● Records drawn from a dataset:
%%

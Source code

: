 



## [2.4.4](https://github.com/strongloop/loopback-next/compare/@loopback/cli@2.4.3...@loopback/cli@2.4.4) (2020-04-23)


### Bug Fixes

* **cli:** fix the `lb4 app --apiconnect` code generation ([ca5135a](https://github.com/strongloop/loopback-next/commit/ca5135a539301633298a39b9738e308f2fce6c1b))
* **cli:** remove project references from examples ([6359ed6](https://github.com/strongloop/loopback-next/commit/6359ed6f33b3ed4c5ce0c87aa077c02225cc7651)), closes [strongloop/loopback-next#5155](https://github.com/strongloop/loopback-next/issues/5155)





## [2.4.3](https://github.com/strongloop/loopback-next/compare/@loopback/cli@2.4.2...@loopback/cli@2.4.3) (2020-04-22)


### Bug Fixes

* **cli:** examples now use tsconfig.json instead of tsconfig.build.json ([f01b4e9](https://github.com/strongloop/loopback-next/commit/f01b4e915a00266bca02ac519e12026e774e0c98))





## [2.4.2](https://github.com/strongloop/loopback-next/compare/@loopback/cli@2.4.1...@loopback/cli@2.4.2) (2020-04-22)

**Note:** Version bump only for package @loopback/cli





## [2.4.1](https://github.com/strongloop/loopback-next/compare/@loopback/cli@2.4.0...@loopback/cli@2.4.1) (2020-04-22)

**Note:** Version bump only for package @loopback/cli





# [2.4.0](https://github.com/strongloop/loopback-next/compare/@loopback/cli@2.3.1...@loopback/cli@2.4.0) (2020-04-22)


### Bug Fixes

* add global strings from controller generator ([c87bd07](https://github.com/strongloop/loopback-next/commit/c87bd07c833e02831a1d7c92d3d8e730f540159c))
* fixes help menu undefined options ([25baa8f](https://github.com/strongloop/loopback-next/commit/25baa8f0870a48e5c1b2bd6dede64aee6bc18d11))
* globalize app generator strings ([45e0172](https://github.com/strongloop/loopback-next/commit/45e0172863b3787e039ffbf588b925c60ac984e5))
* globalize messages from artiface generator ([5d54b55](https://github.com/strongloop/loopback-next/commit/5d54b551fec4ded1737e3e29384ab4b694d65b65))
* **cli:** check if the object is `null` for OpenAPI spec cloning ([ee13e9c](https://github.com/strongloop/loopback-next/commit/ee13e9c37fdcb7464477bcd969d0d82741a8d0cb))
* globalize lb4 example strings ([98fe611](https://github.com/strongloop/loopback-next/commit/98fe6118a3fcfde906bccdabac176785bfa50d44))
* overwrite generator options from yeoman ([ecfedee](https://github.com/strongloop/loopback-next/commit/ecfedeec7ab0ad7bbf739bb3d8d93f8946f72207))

%%

● DESCRIPTION OF THE TASK: Search the entries above for the string "strings". Copy each line in which it appears.

● EXPECTED ANSWER:
* add global strings from controller generator ([c87bd07](https://github.com/strongloop/loopback-next/commit/c87bd07c833e02831a1d7c92d3d8e730f540159c))
* globalize app generator strings ([45e0172](https://github.com/strongloop/loopback-next/commit/45e0172863b3787e039ffbf588b925c60ac984e5))
* globalize lb4 example strings ([98fe611](https://github.com/strongloop/loopback-next/commit/98fe6118a3fcfde906bccdabac176785bfa50d44))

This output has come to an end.